ASSIGNMENT —
Extract the lines up to and including the one that contains "0.24335963, -2.25035282, -4.65012", starting with the first line of the entries below, and omit the pictures.

SUPPLIED INFORMATION START

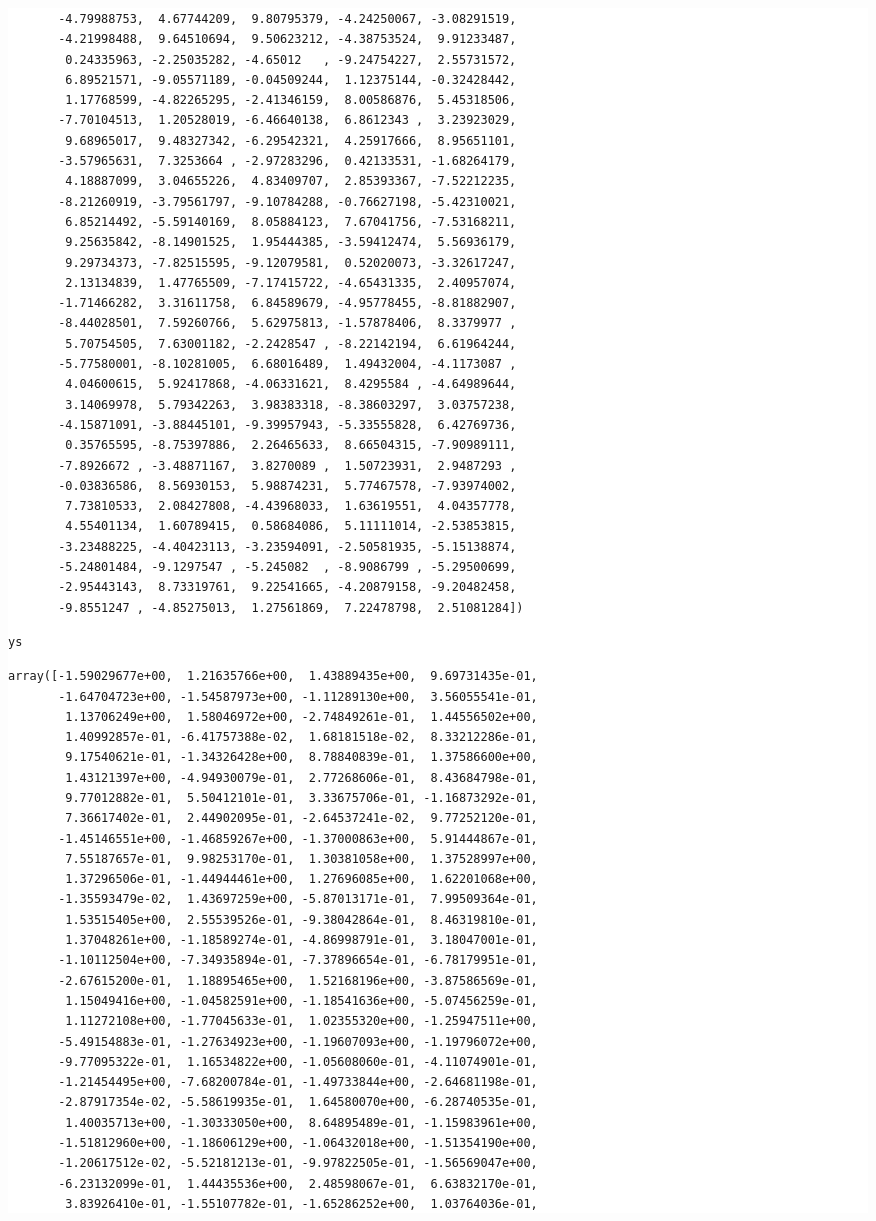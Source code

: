           -4.79988753,  4.67744209,  9.80795379, -4.24250067, -3.08291519,
           -4.21998488,  9.64510694,  9.50623212, -4.38753524,  9.91233487,
            0.24335963, -2.25035282, -4.65012   , -9.24754227,  2.55731572,
            6.89521571, -9.05571189, -0.04509244,  1.12375144, -0.32428442,
            1.17768599, -4.82265295, -2.41346159,  8.00586876,  5.45318506,
           -7.70104513,  1.20528019, -6.46640138,  6.8612343 ,  3.23923029,
            9.68965017,  9.48327342, -6.29542321,  4.25917666,  8.95651101,
           -3.57965631,  7.3253664 , -2.97283296,  0.42133531, -1.68264179,
            4.18887099,  3.04655226,  4.83409707,  2.85393367, -7.52212235,
           -8.21260919, -3.79561797, -9.10784288, -0.76627198, -5.42310021,
            6.85214492, -5.59140169,  8.05884123,  7.67041756, -7.53168211,
            9.25635842, -8.14901525,  1.95444385, -3.59412474,  5.56936179,
            9.29734373, -7.82515595, -9.12079581,  0.52020073, -3.32617247,
            2.13134839,  1.47765509, -7.17415722, -4.65431335,  2.40957074,
           -1.71466282,  3.31611758,  6.84589679, -4.95778455, -8.81882907,
           -8.44028501,  7.59260766,  5.62975813, -1.57878406,  8.3379977 ,
            5.70754505,  7.63001182, -2.2428547 , -8.22142194,  6.61964244,
           -5.77580001, -8.10281005,  6.68016489,  1.49432004, -4.1173087 ,
            4.04600615,  5.92417868, -4.06331621,  8.4295584 , -4.64989644,
            3.14069978,  5.79342263,  3.98383318, -8.38603297,  3.03757238,
           -4.15871091, -3.88445101, -9.39957943, -5.33555828,  6.42769736,
            0.35765595, -8.75397886,  2.26465633,  8.66504315, -7.90989111,
           -7.8926672 , -3.48871167,  3.8270089 ,  1.50723931,  2.9487293 ,
           -0.03836586,  8.56930153,  5.98874231,  5.77467578, -7.93974002,
            7.73810533,  2.08427808, -4.43968033,  1.63619551,  4.04357778,
            4.55401134,  1.60789415,  0.58684086,  5.11111014, -2.53853815,
           -3.23488225, -4.40423113, -3.23594091, -2.50581935, -5.15138874,
           -5.24801484, -9.1297547 , -5.245082  , -8.9086799 , -5.29500699,
           -2.95443143,  8.73319761,  9.22541665, -4.20879158, -9.20482458,
           -9.8551247 , -4.85275013,  1.27561869,  7.22478798,  2.51081284])




```python
ys
```




    array([-1.59029677e+00,  1.21635766e+00,  1.43889435e+00,  9.69731435e-01,
           -1.64704723e+00, -1.54587973e+00, -1.11289130e+00,  3.56055541e-01,
            1.13706249e+00,  1.58046972e+00, -2.74849261e-01,  1.44556502e+00,
            1.40992857e-01, -6.41757388e-02,  1.68181518e-02,  8.33212286e-01,
            9.17540621e-01, -1.34326428e+00,  8.78840839e-01,  1.37586600e+00,
            1.43121397e+00, -4.94930079e-01,  2.77268606e-01,  8.43684798e-01,
            9.77012882e-01,  5.50412101e-01,  3.33675706e-01, -1.16873292e-01,
            7.36617402e-01,  2.44902095e-01, -2.64537241e-02,  9.77252120e-01,
           -1.45146551e+00, -1.46859267e+00, -1.37000863e+00,  5.91444867e-01,
            7.55187657e-01,  9.98253170e-01,  1.30381058e+00,  1.37528997e+00,
            1.37296506e-01, -1.44944461e+00,  1.27696085e+00,  1.62201068e+00,
           -1.35593479e-02,  1.43697259e+00, -5.87013171e-01,  7.99509364e-01,
            1.53515405e+00,  2.55539526e-01, -9.38042864e-01,  8.46319810e-01,
            1.37048261e+00, -1.18589274e-01, -4.86998791e-01,  3.18047001e-01,
           -1.10112504e+00, -7.34935894e-01, -7.37896654e-01, -6.78179951e-01,
           -2.67615200e-01,  1.18895465e+00,  1.52168196e+00, -3.87586569e-01,
            1.15049416e+00, -1.04582591e+00, -1.18541636e+00, -5.07456259e-01,
            1.11272108e+00, -1.77045633e-01,  1.02355320e+00, -1.25947511e+00,
           -5.49154883e-01, -1.27634923e+00, -1.19607093e+00, -1.19796072e+00,
           -9.77095322e-01,  1.16534822e+00, -1.05608060e-01, -4.11074901e-01,
           -1.21454495e+00, -7.68200784e-01, -1.49733844e+00, -2.64681198e-01,
           -2.87917354e-02, -5.58619935e-01,  1.64580070e+00, -6.28740535e-01,
            1.40035713e+00, -1.30333050e+00,  8.64895489e-01, -1.15983961e+00,
           -1.51812960e+00, -1.18606129e+00, -1.06432018e+00, -1.51354190e+00,
           -1.20617512e-02, -5.52181213e-01, -9.97822505e-01, -1.56569047e+00,
           -6.23132099e-01,  1.44435536e+00,  2.48598067e-01,  6.63832170e-01,
            3.83926410e-01, -1.55107782e-01, -1.65286252e+00,  1.03764036e-01,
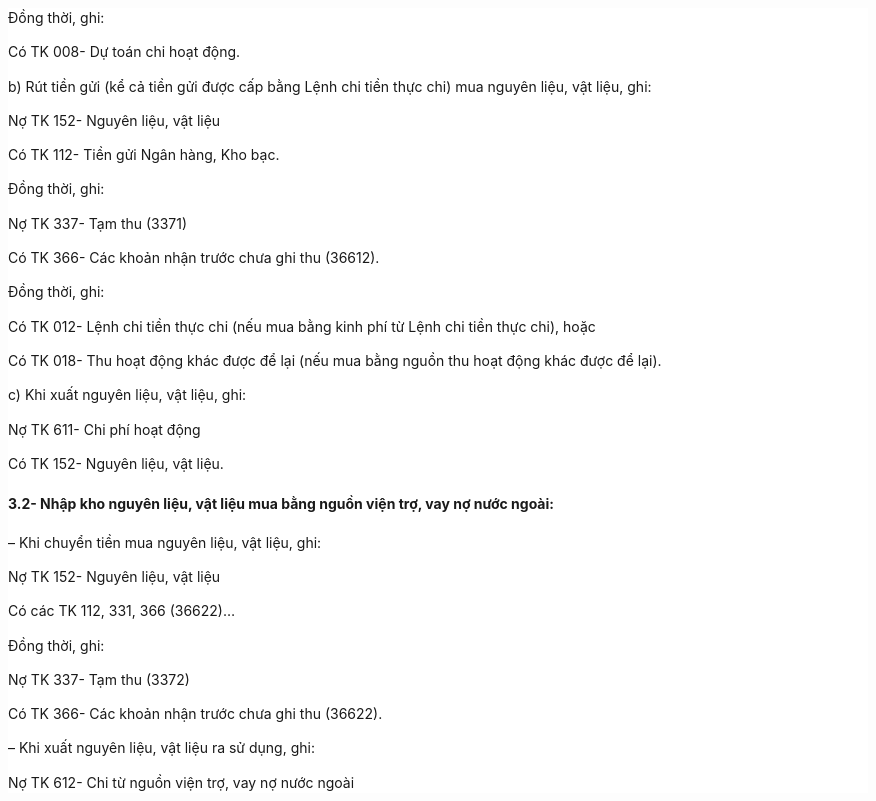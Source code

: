 
Đồng thời, ghi:


Có TK 008- Dự toán chi hoạt động.


b) Rút tiền gửi (kể cả tiền gửi được cấp bằng Lệnh chi tiền thực chi) mua nguyên liệu, vật liệu, ghi:


Nợ TK 152- Nguyên liệu, vật liệu


Có TK 112- Tiền gửi Ngân hàng, Kho bạc.


Đồng thời, ghi:


Nợ TK 337- Tạm thu (3371)


Có TK 366- Các khoản nhận trước chưa ghi thu (36612).


Đồng thời, ghi:


Có TK 012- Lệnh chi tiền thực chi (nếu mua bằng kinh phí từ Lệnh chi tiền thực chi), hoặc


Có TK 018- Thu hoạt động khác được để lại (nếu mua bằng nguồn thu hoạt động khác được để lại).


c) Khi xuất nguyên liệu, vật liệu, ghi:


Nợ TK 611- Chi phí hoạt động


Có TK 152- Nguyên liệu, vật liệu.


#### 3.2- Nhập kho nguyên liệu, vật liệu mua bằng nguồn viện trợ, vay nợ nước ngoài:


– Khi chuyển tiền mua nguyên liệu, vật liệu, ghi:


Nợ TK 152- Nguyên liệu, vật liệu


Có các TK 112, 331, 366 (36622)…


Đồng thời, ghi:


Nợ TK 337- Tạm thu (3372)


Có TK 366- Các khoản nhận trước chưa ghi thu (36622).


– Khi xuất nguyên liệu, vật liệu ra sử dụng, ghi:


Nợ TK 612- Chi từ nguồn viện trợ, vay nợ nước ngoài
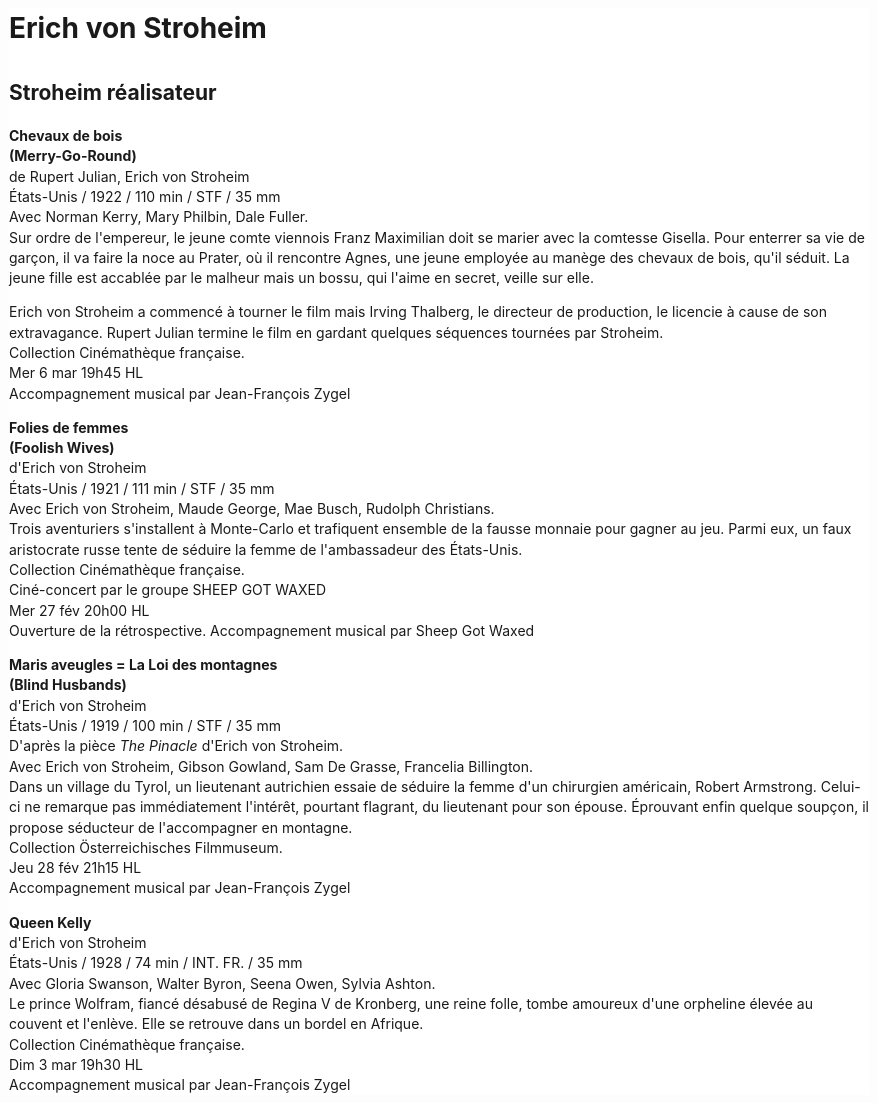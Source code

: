 # Erich von Stroheim

## Stroheim réalisateur

**Chevaux de bois**  
**(Merry-Go-Round)**  
de Rupert Julian, Erich von Stroheim  
États-Unis / 1922 / 110 min / STF / 35 mm  
Avec Norman Kerry, Mary Philbin, Dale Fuller.  
Sur ordre de l'empereur, le jeune comte viennois Franz Maximilian doit se marier avec la comtesse Gisella. Pour enterrer sa vie de garçon, il va faire la noce au Prater, où il rencontre Agnes, une jeune employée au manège des chevaux de bois, qu'il séduit. La jeune fille est accablée par le malheur mais un bossu, qui l'aime en secret, veille sur elle.

Erich von Stroheim a commencé à tourner le film mais Irving Thalberg, le directeur de production, le licencie à cause de son extravagance. Rupert Julian termine le film en gardant quelques séquences tournées par Stroheim.  
Collection Cinémathèque française.  
Mer 6 mar 19h45 HL  
Accompagnement musical par Jean-François Zygel

**Folies de femmes**  
**(Foolish Wives)**  
d'Erich von Stroheim  
États-Unis / 1921 / 111 min / STF / 35 mm  
Avec Erich von Stroheim, Maude George, Mae Busch, Rudolph Christians.  
Trois aventuriers s'installent à Monte-Carlo et trafiquent ensemble de la fausse monnaie pour gagner au jeu. Parmi eux, un faux aristocrate russe tente de séduire la femme de l'ambassadeur des États-Unis.  
Collection Cinémathèque française.  
Ciné-concert par le groupe SHEEP GOT WAXED  
Mer 27 fév 20h00 HL  
Ouverture de la rétrospective. Accompagnement musical par Sheep Got Waxed

**Maris aveugles = La Loi des montagnes**  
**(Blind Husbands)**  
d'Erich von Stroheim  
États-Unis / 1919 / 100 min / STF / 35 mm  
D'après la pièce _The Pinacle_ d'Erich von Stroheim.  
Avec Erich von Stroheim, Gibson Gowland, Sam De Grasse, Francelia Billington.  
Dans un village du Tyrol, un lieutenant autrichien essaie de séduire la femme d'un chirurgien américain, Robert Armstrong. Celui-ci ne remarque pas immédiatement l'intérêt, pourtant flagrant, du lieutenant pour son épouse. Éprouvant enfin quelque soupçon, il propose séducteur de l'accompagner en montagne.  
Collection Österreichisches Filmmuseum.  
Jeu 28 fév 21h15 HL  
Accompagnement musical par Jean-François Zygel

**Queen Kelly**  
d'Erich von Stroheim  
États-Unis / 1928 / 74 min / INT. FR. / 35 mm  
Avec Gloria Swanson, Walter Byron, Seena Owen, Sylvia Ashton.  
Le prince Wolfram, fiancé désabusé de Regina V de Kronberg, une reine folle, tombe amoureux d'une orpheline élevée au couvent et l'enlève. Elle se retrouve dans un bordel en Afrique.  
Collection Cinémathèque française.  
Dim 3 mar 19h30 HL  
Accompagnement musical par Jean-François Zygel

SUPPLIED INFORMATION END

RESPONSE TO THIS TASK —
Source code

:           -4.79988753,  4.67744209,  9.80795379, -4.24250067, -3.08291519,
           -4.21998488,  9.64510694,  9.50623212, -4.38753524,  9.91233487,
            0.24335963, -2.25035282, -4.65012   , -9.24754227,  2.55731572,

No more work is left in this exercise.